It didn’t work. The first attempt at IVF yielded no positive pregnancy test. I couldn’t breathe. I wanted my baby. I wanted our baby.
Our baby wasn’t growing in my womb. The nurse said “I’m sorry”. I said “Its’ okay.” It wasn’t okay. I should’ve been pregnant. I cried.
I cursed God. I was angry. I was in hell.
Why couldn’t God allow me to get pregnant? Didn’t he know that I wanted a baby? I felt barren and unfit. Unfit to carry a baby.
I withdrew from my marriage. I pushed my feelings inside and threw myself into my work. I needed something to take my mind off not having a baby and I needed to see value in this barren life.

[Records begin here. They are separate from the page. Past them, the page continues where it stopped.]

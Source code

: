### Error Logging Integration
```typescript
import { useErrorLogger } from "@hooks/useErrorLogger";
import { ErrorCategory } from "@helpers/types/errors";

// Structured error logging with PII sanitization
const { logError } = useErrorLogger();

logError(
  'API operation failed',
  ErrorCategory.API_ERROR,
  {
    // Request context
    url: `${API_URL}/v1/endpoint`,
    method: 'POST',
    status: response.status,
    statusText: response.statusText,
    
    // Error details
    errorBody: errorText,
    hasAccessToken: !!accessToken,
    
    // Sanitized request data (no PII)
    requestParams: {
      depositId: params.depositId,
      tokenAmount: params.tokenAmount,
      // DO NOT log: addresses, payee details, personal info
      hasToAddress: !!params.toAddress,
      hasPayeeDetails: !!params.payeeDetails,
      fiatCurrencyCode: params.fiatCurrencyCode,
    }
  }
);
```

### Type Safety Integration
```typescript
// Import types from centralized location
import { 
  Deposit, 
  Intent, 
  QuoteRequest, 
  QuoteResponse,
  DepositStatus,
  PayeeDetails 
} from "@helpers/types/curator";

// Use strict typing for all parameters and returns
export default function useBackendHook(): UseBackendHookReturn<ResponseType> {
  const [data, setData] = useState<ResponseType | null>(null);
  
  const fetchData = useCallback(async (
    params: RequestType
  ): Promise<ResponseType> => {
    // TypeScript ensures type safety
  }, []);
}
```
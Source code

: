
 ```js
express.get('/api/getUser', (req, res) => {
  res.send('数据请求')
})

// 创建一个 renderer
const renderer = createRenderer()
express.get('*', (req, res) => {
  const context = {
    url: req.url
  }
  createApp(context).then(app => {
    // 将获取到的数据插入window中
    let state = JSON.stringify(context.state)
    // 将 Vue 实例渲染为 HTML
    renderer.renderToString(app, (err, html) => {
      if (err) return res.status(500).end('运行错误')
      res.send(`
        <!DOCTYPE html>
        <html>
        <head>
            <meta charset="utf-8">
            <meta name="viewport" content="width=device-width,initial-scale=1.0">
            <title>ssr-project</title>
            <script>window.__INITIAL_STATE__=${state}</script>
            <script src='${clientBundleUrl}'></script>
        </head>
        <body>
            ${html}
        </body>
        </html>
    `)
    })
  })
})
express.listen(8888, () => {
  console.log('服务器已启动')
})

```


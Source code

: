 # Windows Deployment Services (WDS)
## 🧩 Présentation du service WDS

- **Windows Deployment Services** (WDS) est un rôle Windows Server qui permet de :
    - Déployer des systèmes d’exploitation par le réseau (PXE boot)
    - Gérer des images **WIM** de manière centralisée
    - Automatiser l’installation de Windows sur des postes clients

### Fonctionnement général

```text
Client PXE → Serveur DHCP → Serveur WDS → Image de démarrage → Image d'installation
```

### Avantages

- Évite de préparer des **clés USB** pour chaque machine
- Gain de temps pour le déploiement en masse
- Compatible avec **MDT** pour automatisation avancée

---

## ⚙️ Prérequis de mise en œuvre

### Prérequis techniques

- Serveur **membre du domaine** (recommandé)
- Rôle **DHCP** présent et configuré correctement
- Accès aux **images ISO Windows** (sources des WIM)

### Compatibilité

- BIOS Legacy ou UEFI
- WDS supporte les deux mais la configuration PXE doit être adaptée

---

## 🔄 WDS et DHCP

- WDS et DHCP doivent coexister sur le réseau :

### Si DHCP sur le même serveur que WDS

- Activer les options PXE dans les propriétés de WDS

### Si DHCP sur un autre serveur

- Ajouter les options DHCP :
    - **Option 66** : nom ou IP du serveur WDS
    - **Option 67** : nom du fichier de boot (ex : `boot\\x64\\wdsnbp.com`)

The fertility doctor kept calling to talk to me. I wouldn’t do it. I refused to do it. My husband said “Kee, you need to call the doctor back before he recommends therapy.” Hell, he should have. He did. I was hurting.
After a few weeks of feeling like a failure as a woman because I couldn’t conceive I called the doctor back. He wasn’t available. Oh well. I really didn’t want to talk anyway. He called me right back. He apologized for being in with a patient. He said “I’m sorry.” I shrugged my shoulders and said “I know. It’s part of the process. I knew that there was a probability that it wouldn’t work.” He said, “I think you should do it again. I know that I can get you pregnant.”
I sighed. I couldn’t go through this again. My hair was falling out from the drugs. The bruising on my body. The emotional hell of not hearing that I’m pregnant. I wasn’t ready to be disappointed anymore. I needed to breathe.
“Maybe” I replied.
We hung up. I told my husband what he said. He didn’t respond. I asked him what he thought about it. He said “I think you should do it again. He said that he can get us pregnant.” I walked away.
Silence loomed in our house because I felt alone. My body had betrayed me and my husband believed that somehow it was us getting pregnant. It wasn’t. It was me. It was me going through the blood draws, egg retrievals, shots and pills. You can’t understand my pain.
My pain was enveloping me like a thick smoke. I was suffocating. Suffocating in my marriage and in my desire to give him something that I couldn’t give. My womb was broken. I was broken. I was cracking the hell up.